Chairman of the Wing On Company
- In office 1983–1986
- Preceded by: Kwok Lam-shan
- Succeeded by: Kwok Chi-leung

Personal details
- Born: 6 December 1938 (age 87) Hong Kong
- Party: Progressive Hong Kong Society New Hong Kong Alliance Liberal Democratic Federation of Hong Kong
- Spouse: Maxine Kwok Li Yuen-kwan
- Children: Jason Desmond Renee Edwin
- Alma mater: St. Paul's Co-Educational College Massachusetts Institute of Technology Harvard University
- Occupation: Businessman

= Philip Kwok (businessman) =

Hong Kong businessman and politician

Dr. Philip Kwok Chi-kuen, SBS, JP (郭志權; born 6 December 1938) is a Hong Kong businessman and politician.

==Biography==
Kwok was born on 6 December 1938 to Kwok Lam-po and Sylvia Li Yuet-sheung.
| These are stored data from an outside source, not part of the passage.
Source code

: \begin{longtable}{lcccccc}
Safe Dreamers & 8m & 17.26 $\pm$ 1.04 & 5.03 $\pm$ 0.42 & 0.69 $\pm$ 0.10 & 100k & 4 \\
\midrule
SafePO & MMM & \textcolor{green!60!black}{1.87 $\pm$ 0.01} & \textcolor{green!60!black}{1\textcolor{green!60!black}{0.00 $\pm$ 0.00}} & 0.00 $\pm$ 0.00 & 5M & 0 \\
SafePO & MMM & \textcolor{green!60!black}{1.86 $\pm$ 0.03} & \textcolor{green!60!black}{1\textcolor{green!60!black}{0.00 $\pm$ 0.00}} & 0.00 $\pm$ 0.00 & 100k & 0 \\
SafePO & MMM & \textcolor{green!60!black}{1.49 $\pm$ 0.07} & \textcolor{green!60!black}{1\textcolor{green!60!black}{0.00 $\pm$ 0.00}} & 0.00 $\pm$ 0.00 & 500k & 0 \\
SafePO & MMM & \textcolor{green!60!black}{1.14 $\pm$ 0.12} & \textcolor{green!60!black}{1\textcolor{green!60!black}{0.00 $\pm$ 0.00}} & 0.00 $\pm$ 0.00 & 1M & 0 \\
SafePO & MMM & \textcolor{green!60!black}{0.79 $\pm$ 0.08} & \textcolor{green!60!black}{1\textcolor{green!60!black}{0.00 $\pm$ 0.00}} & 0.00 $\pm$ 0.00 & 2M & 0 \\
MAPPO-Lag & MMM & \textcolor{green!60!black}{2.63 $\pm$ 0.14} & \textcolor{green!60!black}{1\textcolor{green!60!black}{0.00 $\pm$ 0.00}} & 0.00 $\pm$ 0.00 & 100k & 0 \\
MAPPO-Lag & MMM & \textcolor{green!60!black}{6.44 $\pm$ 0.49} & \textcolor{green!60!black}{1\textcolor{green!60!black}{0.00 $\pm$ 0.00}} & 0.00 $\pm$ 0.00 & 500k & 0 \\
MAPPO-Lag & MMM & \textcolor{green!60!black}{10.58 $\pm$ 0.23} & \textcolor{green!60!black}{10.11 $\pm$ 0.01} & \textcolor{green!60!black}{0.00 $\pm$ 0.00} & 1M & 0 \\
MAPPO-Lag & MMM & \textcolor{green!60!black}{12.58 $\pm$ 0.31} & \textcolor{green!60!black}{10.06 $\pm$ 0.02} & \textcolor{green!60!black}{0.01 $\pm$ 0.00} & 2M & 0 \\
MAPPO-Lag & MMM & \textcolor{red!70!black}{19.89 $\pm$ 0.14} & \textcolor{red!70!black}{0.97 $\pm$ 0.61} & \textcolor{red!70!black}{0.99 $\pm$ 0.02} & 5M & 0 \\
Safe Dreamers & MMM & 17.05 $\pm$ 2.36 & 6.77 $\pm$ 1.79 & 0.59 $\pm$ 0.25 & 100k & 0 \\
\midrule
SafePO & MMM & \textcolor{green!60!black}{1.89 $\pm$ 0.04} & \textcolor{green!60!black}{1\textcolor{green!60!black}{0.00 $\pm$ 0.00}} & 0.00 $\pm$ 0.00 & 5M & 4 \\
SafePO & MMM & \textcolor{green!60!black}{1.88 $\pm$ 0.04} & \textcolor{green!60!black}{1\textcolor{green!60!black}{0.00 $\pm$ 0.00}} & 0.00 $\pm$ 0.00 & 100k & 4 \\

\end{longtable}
His grandfather, Kwok Chuen, was the founder of the Wing On Company, one of the major Chinese department stores, while his mother, Sylvia Li, was the daughter of Li Shek-pang, the founder of the Li family, one of the four big families of Hong Kong.

Kwok was educated at the St. Paul's Co-Educational College and graduated from the Massachusetts Institute of Technology with a bachelor's degree of science in Physics. He later obtained master and doctoral degrees in Physics in Harvard University. He worked as a researcher at the IBM after his studies.

He returned to Hong Kong to help his family business at Wing On in 1970 and became the chairman of the company in 1983. During the Hong Kong dollar crisis in 1985, the Wing On Bank was bailed out by Hang Seng Bank. For this reason Kwok resigned from the chairman of the company and remained as director.

He was an appointed member of the Urban Council and was the vice-chairman of the Progressive Hong Kong Society headed by the then member of the Executive and Legislative Councils Maria Tam. In 1985, he was appointed by the Beijing government to the Hong Kong Basic Law Consultative Committee and became its vice-chairman. He formed the Group of 89, a conservative faction consisting of businessmen and professionals who advocated for a slower pace of democratisation in the committee.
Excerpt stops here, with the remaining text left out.